Elle se redressa. Dans les souterrains où ruisselait l'eau noirâtre, elle avança. Les cavités du dédale étaient profondes et l'écho faisait parvenir des voix stridentes et apeurées des abysses. Mais cette Dame Noire continuait son cheminement à travers les anfractuosités. Elle posa sa main sur une stalagmite et ferma les yeux. Elle entendait la terre qui grondait. Le ventre de cette dernière était en ébullition et bientôt une ère nouvelle commencerait avec la venue d'un autre. Les ombres se mouvaient sur les roches des galeries. Elle ouïssait les oraisons des mères chagrines et les cris affaiblis des âmes des enfants morts. Elle se laissa donc emporter par les songes oniriques et les mémoires passées. Cela, jusqu'à ce qu'une sombre silhouette vienne perturber ses pensées. Une femme petite et hyaline se prosterna devant elle et de ses longs doigts couleur d'ossement, elle prit l'ourlet de la robe de sa reine et y déposa un baiser en signe d'obédience. La Reine Lilith, épouse de Satan, ne daigna pas lever les yeux vers elle, qui n'était autre qu'une femme succube et aucune parole ne vint franchir ses lèvres.
-Le Prince qui appel à la mort est arrivé Dame Ombreuse.

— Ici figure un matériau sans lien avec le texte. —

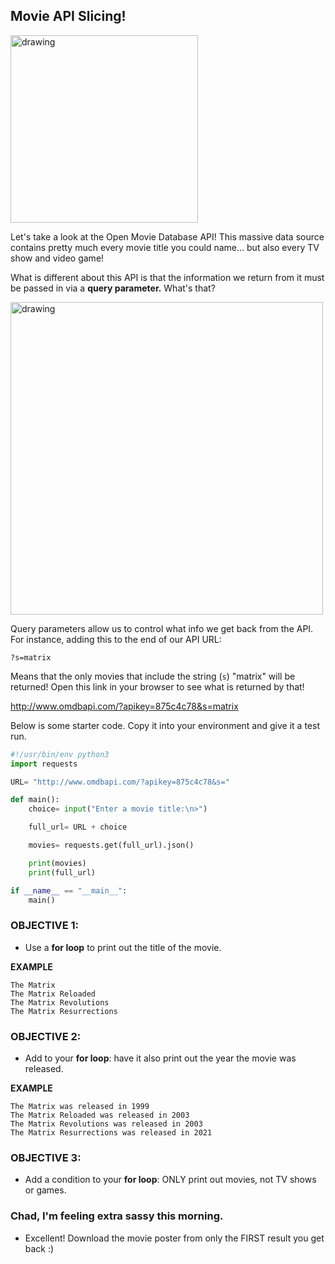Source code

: ## Movie API Slicing!

<img src="https://www.codeitbro.com/wp-content/uploads/2020/07/python-meme-2-first-python-program.jpg" alt="drawing" width="300"/>

Let's take a look at the Open Movie Database API! This massive data source contains pretty much every movie title you could name... but also every TV show and video game!

What is different about this API is that the information we return from it must be passed in via a **query parameter.** What's that?

<img src="https://nullbeans.com/wp-content/uploads/2020/05/urldescription-1.png" alt="drawing" width="500"/>

Query parameters allow us to control what info we get back from the API. For instance, adding this to the end of our API URL:

```
?s=matrix
```

Means that the only movies that include the string (`s`) "matrix" will be returned! Open this link in your browser to see what is returned by that! 

http://www.omdbapi.com/?apikey=875c4c78&s=matrix

Below is some starter code. Copy it into your environment and give it a test run.

```python
#!/usr/bin/env python3
import requests

URL= "http://www.omdbapi.com/?apikey=875c4c78&s="

def main():
    choice= input("Enter a movie title:\n>")

    full_url= URL + choice

    movies= requests.get(full_url).json()

    print(movies)
    print(full_url)

if __name__ == "__main__":
    main()
```

### OBJECTIVE 1:
- Use a **for loop** to print out the title of the movie.

**EXAMPLE**
```
The Matrix
The Matrix Reloaded
The Matrix Revolutions
The Matrix Resurrections
```

### OBJECTIVE 2:
- Add to your **for loop**: have it also print out the year the movie was released.

**EXAMPLE**
```
The Matrix was released in 1999
The Matrix Reloaded was released in 2003
The Matrix Revolutions was released in 2003
The Matrix Resurrections was released in 2021
```

### OBJECTIVE 3:
- Add a condition to your **for loop**: ONLY print out movies, not TV shows or games.

### Chad, I'm feeling extra sassy this morning.
- Excellent! Download the movie poster from only the FIRST result you get back :)

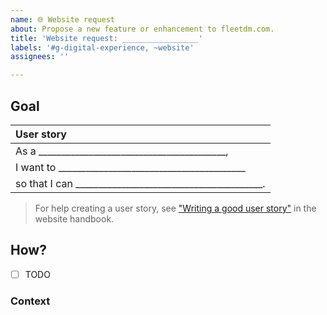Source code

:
 ```yaml
---
name: 🌐 Website request
about: Propose a new feature or enhancement to fleetdm.com.
title: 'Website request: _________________'
labels: '#g-digital-experience, ~website'
assignees: ''

---
```


## Goal 

| User story  |
|:---------------------------------------------------------------------------|
| As a _________________________________________,
| I want to _________________________________________
| so that I can _________________________________________.

>For help creating a user story, see ["Writing a good user story"](https://fleetdm.com/handbook/company/development-groups#writing-a-good-user-story) in the website handbook.


## How?

- [ ] TODO

### Context
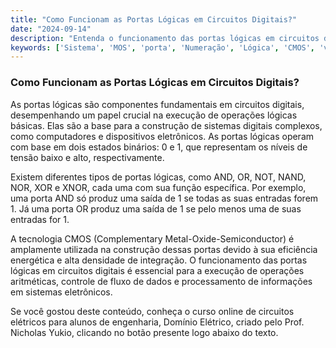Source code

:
 ```yaml
---
title: "Como Funcionam as Portas Lógicas em Circuitos Digitais?"
date: "2024-09-14"
description: "Entenda o funcionamento das portas lógicas em circuitos digitais e sua importância na engenharia elétrica."
keywords: ['Sistema', 'MOS', 'porta', 'Numeração', 'Lógica', 'CMOS', 'vice-versa']
---
```


### Como Funcionam as Portas Lógicas em Circuitos Digitais?

As portas lógicas são componentes fundamentais em circuitos digitais, desempenhando um papel crucial na execução de operações lógicas básicas. Elas são a base para a construção de sistemas digitais complexos, como computadores e dispositivos eletrônicos. As portas lógicas operam com base em dois estados binários: 0 e 1, que representam os níveis de tensão baixo e alto, respectivamente.

Existem diferentes tipos de portas lógicas, como AND, OR, NOT, NAND, NOR, XOR e XNOR, cada uma com sua função específica. Por exemplo, uma porta AND só produz uma saída de 1 se todas as suas entradas forem 1. Já uma porta OR produz uma saída de 1 se pelo menos uma de suas entradas for 1. 

A tecnologia CMOS (Complementary Metal-Oxide-Semiconductor) é amplamente utilizada na construção dessas portas devido à sua eficiência energética e alta densidade de integração. O funcionamento das portas lógicas em circuitos digitais é essencial para a execução de operações aritméticas, controle de fluxo de dados e processamento de informações em sistemas eletrônicos.

Se você gostou deste conteúdo, conheça o curso online de circuitos elétricos para alunos de engenharia, Domínio Elétrico, criado pelo Prof. Nicholas Yukio, clicando no botão presente logo abaixo do texto.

Elle fit un succinct signe de tête et un gestalt gracieux fût son assentiment. La femme se retira après s'être inclinée une seconde fois. La Reine Lilith s'en retourna jusqu'au trône d'if où elle seyait en attendant de retrouver les privilèges d'antan. A peine y prit elle place, qu'un homme drapé d'une longue cape noire entra dans l'antichambre et vint à sa rencontre. Il ne se plia pas aux règles de la bienséance, ce qui intrigua la Dame Noire. Il se contenta de la dévisager silencieusement. Cette épouse maudite était à sa manière secrète d'une très grande beauté. Ses longs cheveux noirs aux reflets de sang, entouraient comme un linceul son visage lactescent. Ses grands yeux d'ébènes aux éclats irisés d'opale fixaient l'inconnu qu'elle avait fait mander.
Elle l'incita à parler.
-Vous souhaiteriez que je vous vende mes services ? Ce en quoi j'excelle ? Cependant dans votre lettre vous affectez un prosaïsme auquel je ne puis tout à fait croire.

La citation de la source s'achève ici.